Monday, 17 November 2014

High demand leads to mix of high and lower income homes.Drive Hot News

Ms Sakina Hassanali, Hass Consult head of marketing and research.
Ms Sakina Hassanali, Hass Consult head of marketing and research. PHOTO.

Increasing demand for houses in the middle class segment is forcing developers to go for a mix of both high-end and middle level apartments to spread the risks.
Developers are increasing the supply of middle level houses, which has remained low, with their preference previously being for high-end houses with huge returns.
Most high-end houses go for over Sh10 million, but a slow-down in their uptake has forced some developers to segment the market with a focus on the middle class.
Experts say the demand for houses by the middle class and the lower end has been increasing, although buyers are handicapped by limited options for financing due to the high cost of mortgages.
“The market continues to be handicapped by lack of access to mortgages for middle level and lower level buyers,” said the head of marketing for Hassconsult, Ms Sakina Hassanali, early this year.
Hassconsult Ltd tracks property market trends in Kenya. Ms Hassanali said the greatest challenge is that the property market is controlled by cash-purchase deals, with only a few mortgage takers.
In its latest report released in October, Hassconsult said the easing of interest rates provided hope for home hunters, majority of whom are in the middle class segment.
 “The middle class are those who borrow between Sh3 million to Sh10 million.

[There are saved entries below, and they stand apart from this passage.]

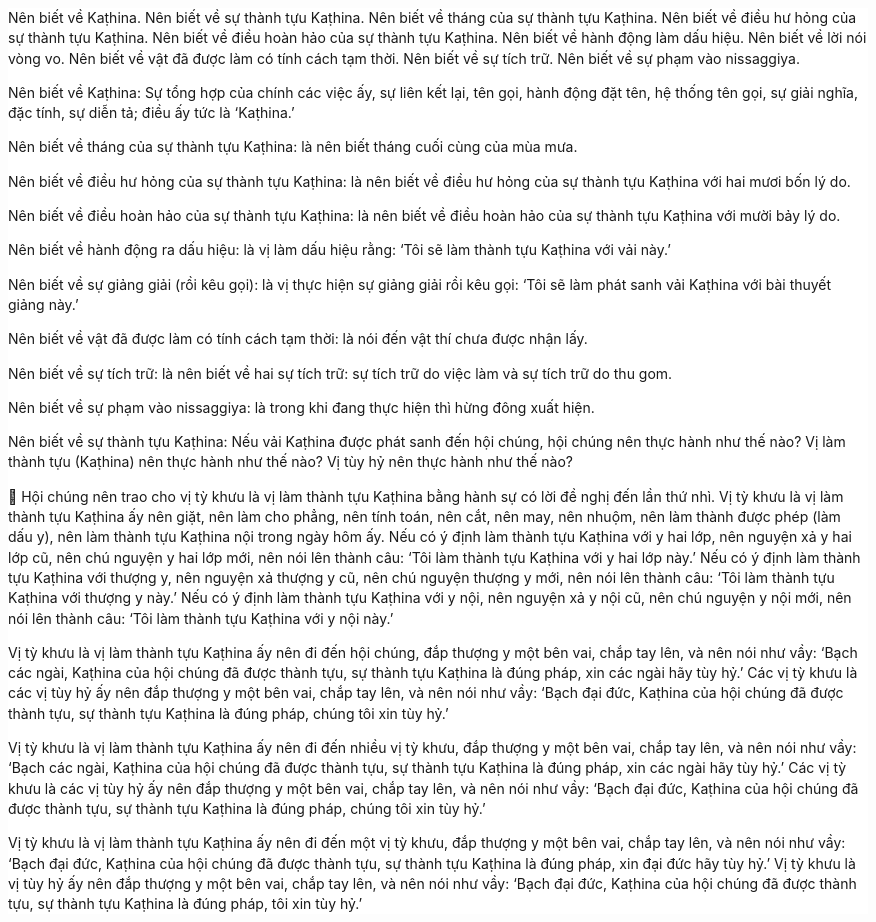 Nên biết về Kaṭhina. Nên biết về sự thành tựu Kaṭhina. Nên biết về tháng của sự thành tựu Kaṭhina. Nên biết về điều hư hỏng của sự thành tựu Kaṭhina. Nên biết về điều hoàn hảo của sự thành tựu Kaṭhina. Nên biết về hành động làm dấu hiệu. Nên biết về lời nói vòng vo. Nên biết về vật đã được làm có tính cách tạm thời. Nên biết về sự tích trữ. Nên biết về sự phạm vào nissaggiya.

Nên biết về Kaṭhina: Sự tổng hợp của chính các việc ấy, sự liên kết lại, tên gọi, hành động đặt tên, hệ thống tên gọi, sự giải nghĩa, đặc tính, sự diễn tả; điều ấy tức là ‘Kaṭhina.’

Nên biết về tháng của sự thành tựu Kaṭhina: là nên biết tháng cuối cùng của mùa mưa.

Nên biết về điều hư hỏng của sự thành tựu Kaṭhina: là nên biết về điều hư hỏng của sự thành tựu Kaṭhina với hai mươi bốn lý do.

Nên biết về điều hoàn hảo của sự thành tựu Kaṭhina: là nên biết về điều hoàn hảo của sự thành tựu Kaṭhina với mười bảy lý do.

Nên biết về hành động ra dấu hiệu: là vị làm dấu hiệu rằng: ‘Tôi sẽ làm thành tựu Kaṭhina với vải này.’

Nên biết về sự giảng giải (rồi kêu gọi): là vị thực hiện sự giảng giải rồi kêu gọi: ‘Tôi sẽ làm phát sanh vải Kaṭhina với bài thuyết giảng này.’

Nên biết về vật đã được làm có tính cách tạm thời: là nói đến vật thí chưa được nhận lấy.

Nên biết về sự tích trữ: là nên biết về hai sự tích trữ: sự tích trữ do việc làm và sự tích trữ do thu gom.

Nên biết về sự phạm vào nissaggiya: là trong khi đang thực hiện thì hừng đông xuất hiện.

Nên biết về sự thành tựu Kaṭhina: Nếu vải Kaṭhina được phát sanh đến hội chúng, hội chúng nên thực hành như thế nào? Vị làm thành tựu (Kaṭhina) nên thực hành như thế nào? Vị tùy hỷ nên thực hành như thế nào?

 Hội chúng nên trao cho vị tỳ khưu là vị làm thành tựu Kaṭhina bằng hành sự có lời đề nghị đến lần thứ nhì. Vị tỳ khưu là vị làm thành tựu Kaṭhina ấy nên giặt, nên làm cho phẳng, nên tính toán, nên cắt, nên may, nên nhuộm, nên làm thành được phép (làm dấu y), nên làm thành tựu Kaṭhina nội trong ngày hôm ấy. Nếu có ý định làm thành tựu Kaṭhina với y hai lớp, nên nguyện xả y hai lớp cũ, nên chú nguyện y hai lớp mới, nên nói lên thành câu: ‘Tôi làm thành tựu Kaṭhina với y hai lớp này.’ Nếu có ý định làm thành tựu Kaṭhina với thượng y, nên nguyện xả thượng y cũ, nên chú nguyện thượng y mới, nên nói lên thành câu: ‘Tôi làm thành tựu Kaṭhina với thượng y này.’ Nếu có ý định làm thành tựu Kaṭhina với y nội, nên nguyện xả y nội cũ, nên chú nguyện y nội mới, nên nói lên thành câu: ‘Tôi làm thành tựu Kaṭhina với y nội này.’

Vị tỳ khưu là vị làm thành tựu Kaṭhina ấy nên đi đến hội chúng, đắp thượng y một bên vai, chắp tay lên, và nên nói như vầy: ‘Bạch các ngài, Kaṭhina của hội chúng đã được thành tựu, sự thành tựu Kaṭhina là đúng pháp, xin các ngài hãy tùy hỷ.’ Các vị tỳ khưu là các vị tùy hỷ ấy nên đắp thượng y một bên vai, chắp tay lên, và nên nói như vầy: ‘Bạch đại đức, Kaṭhina của hội chúng đã được thành tựu, sự thành tựu Kaṭhina là đúng pháp, chúng tôi xin tùy hỷ.’

Vị tỳ khưu là vị làm thành tựu Kaṭhina ấy nên đi đến nhiều vị tỳ khưu, đắp thượng y một bên vai, chắp tay lên, và nên nói như vầy: ‘Bạch các ngài, Kaṭhina của hội chúng đã được thành tựu, sự thành tựu Kaṭhina là đúng pháp, xin các ngài hãy tùy hỷ.’ Các vị tỳ khưu là các vị tùy hỷ ấy nên đắp thượng y một bên vai, chắp tay lên, và nên nói như vầy: ‘Bạch đại đức, Kaṭhina của hội chúng đã được thành tựu, sự thành tựu Kaṭhina là đúng pháp, chúng tôi xin tùy hỷ.’

Vị tỳ khưu là vị làm thành tựu Kaṭhina ấy nên đi đến một vị tỳ khưu, đắp thượng y một bên vai, chắp tay lên, và nên nói như vầy: ‘Bạch đại đức, Kaṭhina của hội chúng đã được thành tựu, sự thành tựu Kaṭhina là đúng pháp, xin đại đức hãy tùy hỷ.’ Vị tỳ khưu là vị tùy hỷ ấy nên đắp thượng y một bên vai, chắp tay lên, và nên nói như vầy: ‘Bạch đại đức, Kaṭhina của hội chúng đã được thành tựu, sự thành tựu Kaṭhina là đúng pháp, tôi xin tùy hỷ.’
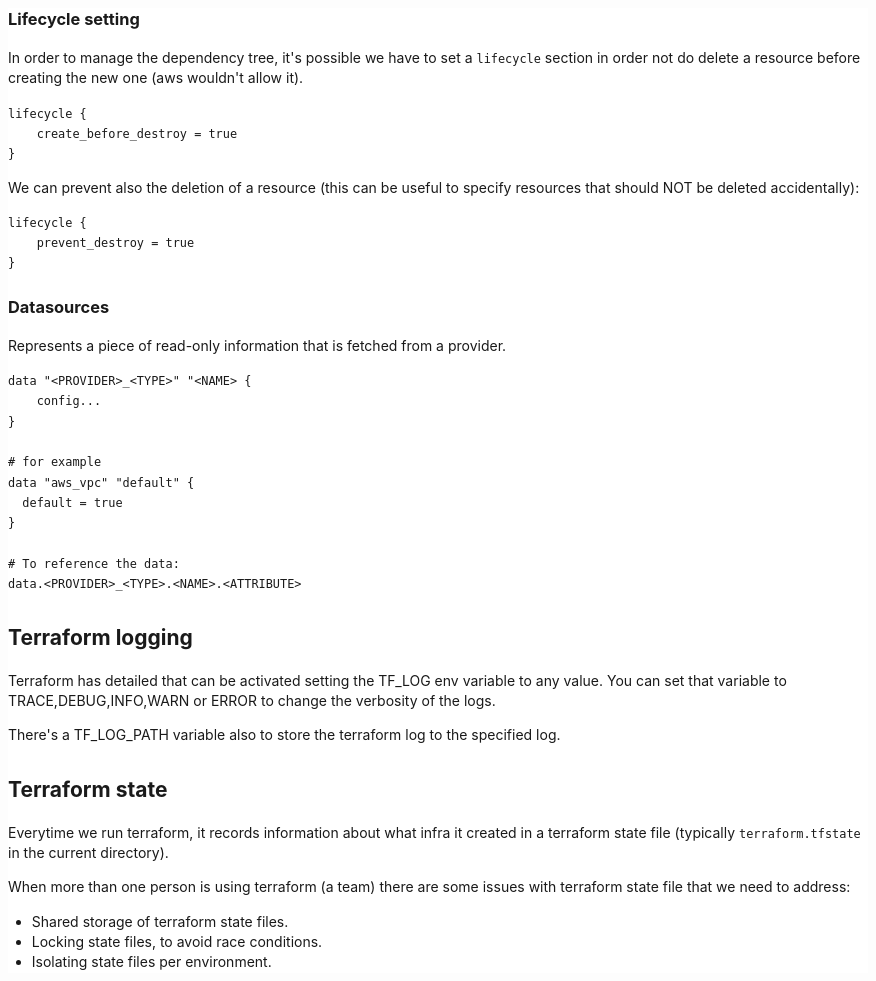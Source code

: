 ### Lifecycle setting

In order to manage the dependency tree, it's possible we have to set a `lifecycle` section in order not do delete a resource before creating the new one (aws wouldn't allow it).

```
lifecycle {
    create_before_destroy = true
}
```

We can prevent also the deletion of a resource (this can be useful to specify resources that should NOT be deleted accidentally):
```
lifecycle {
    prevent_destroy = true
}
```

### Datasources

Represents a piece of read-only information that is fetched from a provider.

```
data "<PROVIDER>_<TYPE>" "<NAME> {
    config...
}

# for example
data "aws_vpc" "default" {
  default = true
}

# To reference the data:
data.<PROVIDER>_<TYPE>.<NAME>.<ATTRIBUTE>
```

## Terraform logging

Terraform has detailed that can be activated setting the TF_LOG env variable to any value. You can set that variable to TRACE,DEBUG,INFO,WARN or ERROR to change the verbosity of the logs.

There's a TF_LOG_PATH variable also to store the terraform log to the specified log.

## Terraform state

Everytime we run terraform, it records information about what infra it created in a terraform state file (typically `terraform.tfstate` in the current directory).

When more than one person is using terraform (a team) there are some issues with terraform state file that we need to address:

- Shared storage of terraform state files.
- Locking state files, to avoid race conditions.
- Isolating state files per environment.
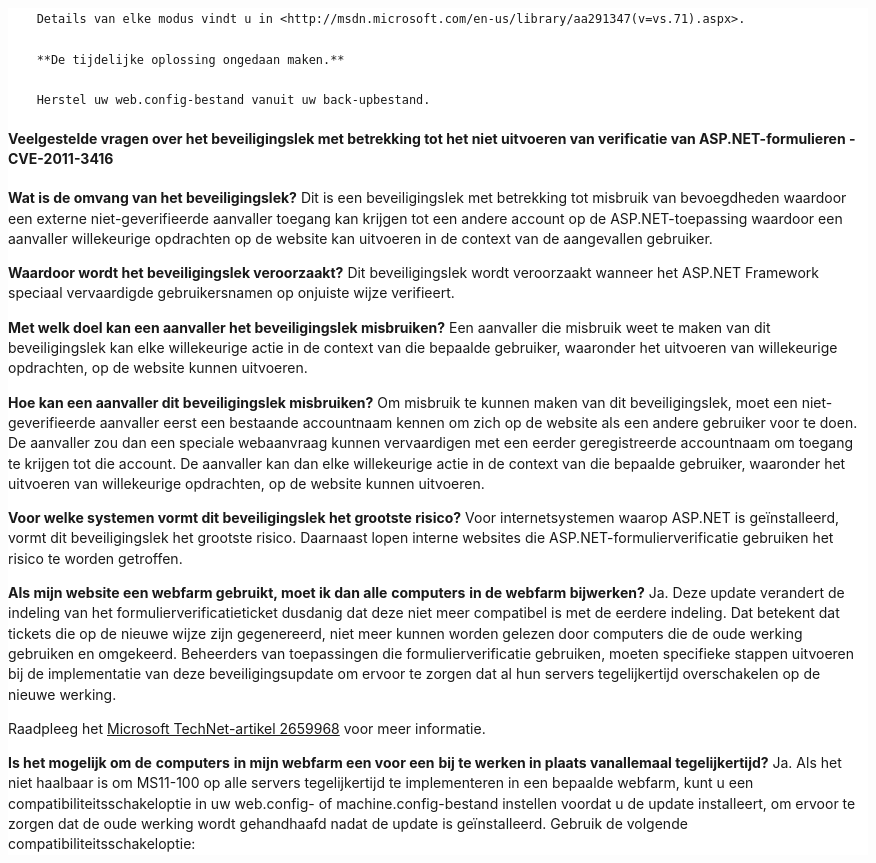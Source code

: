         Details van elke modus vindt u in <http://msdn.microsoft.com/en-us/library/aa291347(v=vs.71).aspx>.

        **De tijdelijke oplossing ongedaan maken.**

        Herstel uw web.config-bestand vanuit uw back-upbestand.

#### Veelgestelde vragen over het beveiligingslek met betrekking tot het niet uitvoeren van verificatie van ASP.NET-formulieren - CVE-2011-3416

**Wat is de omvang van het beveiligingslek?**
Dit is een beveiligingslek met betrekking tot misbruik van bevoegdheden waardoor een externe niet-geverifieerde aanvaller toegang kan krijgen tot een andere account op de ASP.NET-toepassing waardoor een aanvaller willekeurige opdrachten op de website kan uitvoeren in de context van de aangevallen gebruiker.

**Waardoor wordt het beveiligingslek veroorzaakt?**
Dit beveiligingslek wordt veroorzaakt wanneer het ASP.NET Framework speciaal vervaardigde gebruikersnamen op onjuiste wijze verifieert.

**Met welk doel kan een aanvaller het beveiligingslek misbruiken?**
Een aanvaller die misbruik weet te maken van dit beveiligingslek kan elke willekeurige actie in de context van die bepaalde gebruiker, waaronder het uitvoeren van willekeurige opdrachten, op de website kunnen uitvoeren.

**Hoe kan een aanvaller dit beveiligingslek misbruiken?**
Om misbruik te kunnen maken van dit beveiligingslek, moet een niet-geverifieerde aanvaller eerst een bestaande accountnaam kennen om zich op de website als een andere gebruiker voor te doen. De aanvaller zou dan een speciale webaanvraag kunnen vervaardigen met een eerder geregistreerde accountnaam om toegang te krijgen tot die account. De aanvaller kan dan elke willekeurige actie in de context van die bepaalde gebruiker, waaronder het uitvoeren van willekeurige opdrachten, op de website kunnen uitvoeren.

**Voor welke systemen vormt dit beveiligingslek het grootste risico?**
Voor internetsystemen waarop ASP.NET is geïnstalleerd, vormt dit beveiligingslek het grootste risico. Daarnaast lopen interne websites die ASP.NET-formulierverificatie gebruiken het risico te worden getroffen.

**Als mijn website een webfarm gebruikt, moet ik dan alle** **computers** **in de webfarm bijwerken?**
Ja. Deze update verandert de indeling van het formulierverificatieticket dusdanig dat deze niet meer compatibel is met de eerdere indeling. Dat betekent dat tickets die op de nieuwe wijze zijn gegenereerd, niet meer kunnen worden gelezen door computers die de oude werking gebruiken en omgekeerd. Beheerders van toepassingen die formulierverificatie gebruiken, moeten specifieke stappen uitvoeren bij de implementatie van deze beveiligingsupdate om ervoor te zorgen dat al hun servers tegelijkertijd overschakelen op de nieuwe werking.

Raadpleeg het [Microsoft TechNet-artikel 2659968](http://support.microsoft.com/kb/2659968) voor meer informatie.

**Is het mogelijk om de** **computers** **in mijn webfarm een voor een** **bij te werken in plaats vanallemaal tegelijkertijd?**
Ja. Als het niet haalbaar is om MS11-100 op alle servers tegelijkertijd te implementeren in een bepaalde webfarm, kunt u een compatibiliteitsschakeloptie in uw web.config- of machine.config-bestand instellen voordat u de update installeert, om ervoor te zorgen dat de oude werking wordt gehandhaafd nadat de update is geïnstalleerd. Gebruik de volgende compatibiliteitsschakeloptie:
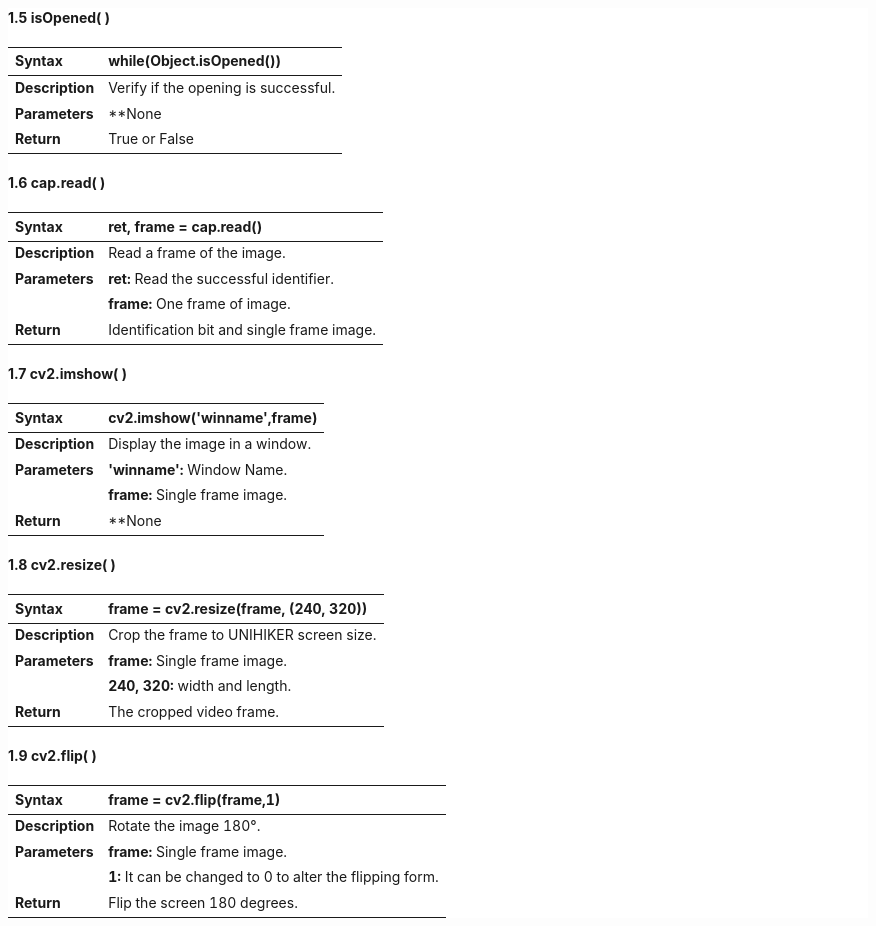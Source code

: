 
#### 1.5 isOpened( )
| **Syntax**          | **while(Object.isOpened())**     |   
| :--------------     | :--------------------      |
| **Description**     | Verify if the opening is successful.       |  
| **Parameters**      | **None  |                  
| **Return**          | True or False    |  


#### 1.6 cap.read( )
| **Syntax**          | **ret, frame = cap.read()**     |   
| :--------------     | :--------------------      |
| **Description**     | Read a frame of the image.       |  
| **Parameters**      | **ret:** Read the successful identifier. |      
|                     | **frame:** One frame of image.         |  
| **Return**          | Identification bit and single frame image.    |  


#### 1.7 cv2.imshow( )
| **Syntax**          | **cv2.imshow('winname',frame)**     |   
| :--------------     | :--------------------      |
| **Description**     | Display the image in a window.       |  
| **Parameters**      | **'winname':** Window Name. |      
|                     | **frame:** Single frame image.         |  
| **Return**          | **None    |  


#### 1.8 cv2.resize( )
| **Syntax**          | **frame = cv2.resize(frame, (240, 320))**     |   
| :--------------     | :--------------------      |
| **Description**     | Crop the frame to UNIHIKER screen size.      |  
| **Parameters**      | **frame:** Single frame image. |      
|                     | **240, 320:** width and length.        |  
| **Return**          | The cropped video frame.   |  



#### 1.9 cv2.flip( )
| **Syntax**          | **frame = cv2.flip(frame,1)**     |   
| :--------------     | :--------------------      |
| **Description**     | Rotate the image 180°.      |  
| **Parameters**      | **frame:** Single frame image. |      
|                     | **1:** It can be changed to 0 to alter the flipping form.      |  
| **Return**          | Flip the screen 180 degrees.   |  
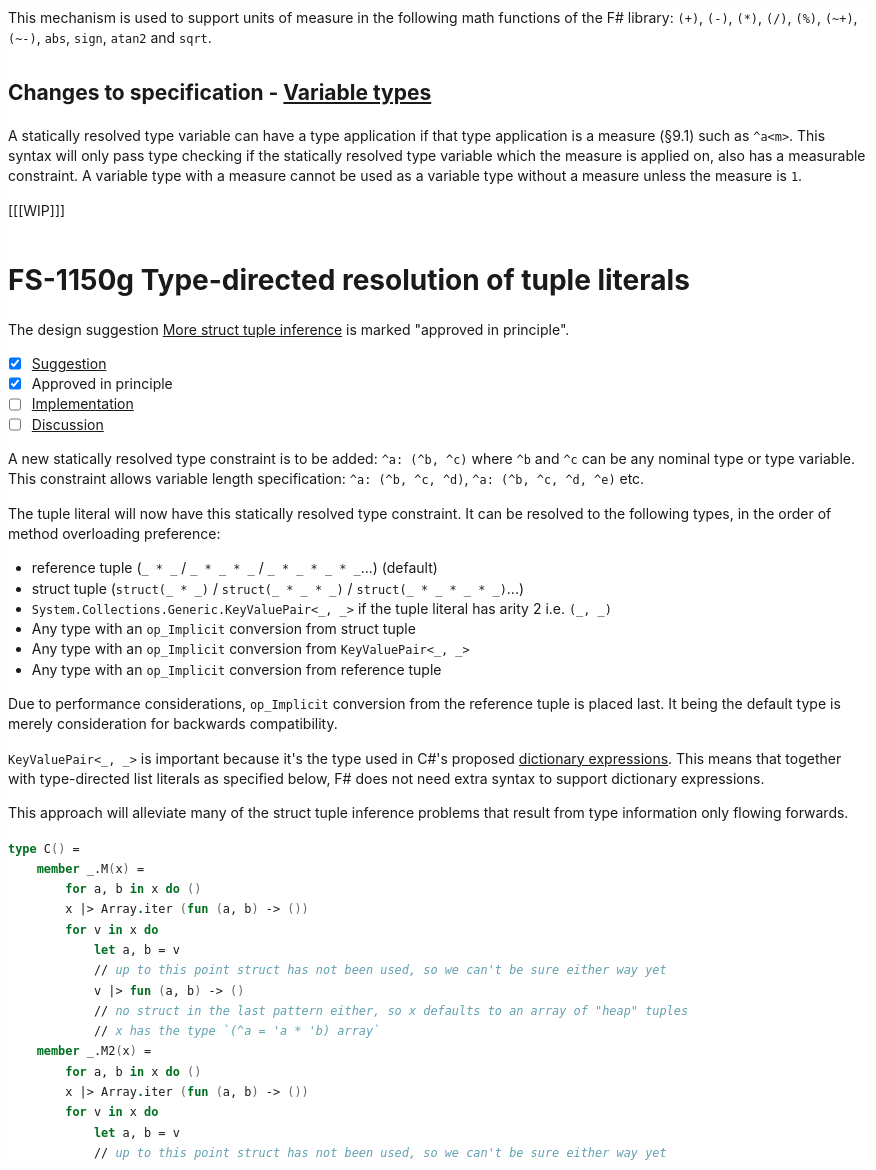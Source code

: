 This mechanism is used to support units of measure in the following math functions of the F# library:
`(+)`, `(-)`, `(*)`, `(/)`, `(%)`, `(~+)`, `(~-)`, `abs`, `sign`, `atan2` and `sqrt`.

## Changes to specification - [Variable types](https://github.com/fsharp/fslang-spec/blob/1890512002c43f832cbdd6524587c22563589403/releases/chapters-latest/types-and-type-constraints.md#512-variable-types)

A statically resolved type variable can have a type application if that type application is a measure (§9.1) such as `^a<m>`. This syntax will only pass type checking if the statically resolved type variable which the measure is applied on, also has a measurable constraint. A variable type with a measure cannot be used as a variable type without a measure unless the measure is `1`.

[[[WIP]]]

# FS-1150g Type-directed resolution of tuple literals
The design suggestion [More struct tuple inference](https://github.com/fsharp/fslang-suggestions/issues/988) is marked "approved in principle".

- [x] [Suggestion](https://github.com/fsharp/fslang-suggestions/issues/988)
- [x] Approved in principle
- [ ] [Implementation](https://github.com/dotnet/fsharp/pull/FILL-ME-IN)
- [ ] [Discussion](https://github.com/fsharp/fslang-design/discussions/FILL-ME-IN)

A new statically resolved type constraint is to be added: `^a: (^b, ^c)` where `^b` and `^c` can be any nominal type or type variable. This constraint allows variable length specification: `^a: (^b, ^c, ^d)`, `^a: (^b, ^c, ^d, ^e)` etc.

The tuple literal will now have this statically resolved type constraint. It can be resolved to the following types, in the order of method overloading preference:
- reference tuple (`_ * _` / `_ * _ * _` / `_ * _ * _ * _`...) (default)
- struct tuple (`struct(_ * _)` / `struct(_ * _ * _)` / `struct(_ * _ * _ * _)`...)
- `System.Collections.Generic.KeyValuePair<_, _>` if the tuple literal has arity 2 i.e. `(_, _)`
- Any type with an `op_Implicit` conversion from struct tuple
- Any type with an `op_Implicit` conversion from `KeyValuePair<_, _>`
- Any type with an `op_Implicit` conversion from reference tuple

Due to performance considerations, `op_Implicit` conversion from the reference tuple is placed last. It being the default type is merely consideration for backwards compatibility.

`KeyValuePair<_, _>` is important because it's the type used in C#'s proposed [dictionary expressions](https://github.com/dotnet/csharplang/blob/main/proposals/dictionary-expressions.md). This means that together with type-directed list literals as specified below, F# does not need extra syntax to support dictionary expressions.

This approach will alleviate many of the struct tuple inference problems that result from type information only flowing forwards.

```fs
type C() =
    member _.M(x) =
        for a, b in x do ()
        x |> Array.iter (fun (a, b) -> ())
        for v in x do
            let a, b = v
            // up to this point struct has not been used, so we can't be sure either way yet
            v |> fun (a, b) -> ()
            // no struct in the last pattern either, so x defaults to an array of "heap" tuples
            // x has the type `(^a = 'a * 'b) array`
    member _.M2(x) =
        for a, b in x do ()
        x |> Array.iter (fun (a, b) -> ())
        for v in x do
            let a, b = v
            // up to this point struct has not been used, so we can't be sure either way yet
```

Most of these people want houses of below Sh5 million but the market has not adequately supplied them,” said the Mortgage Company’s chief executive officer, Ms Carole Kariuki.
But developers say they have to contend with high costs of infrastructure that include access roads, solar water heating systems, streetlights, stand-by generators, electric perimeter fencing and landscaping, to deliver houses to the middle class.
Kenya Property Developers Association and property firm HassConsult, in a joint report earlier in the year, noted that in 2013, only 15,000 houses were planned and approved for building, against a demand for 200,000 housing units a year.
This, developers say, is as a result of the high cost of land and infrastructure.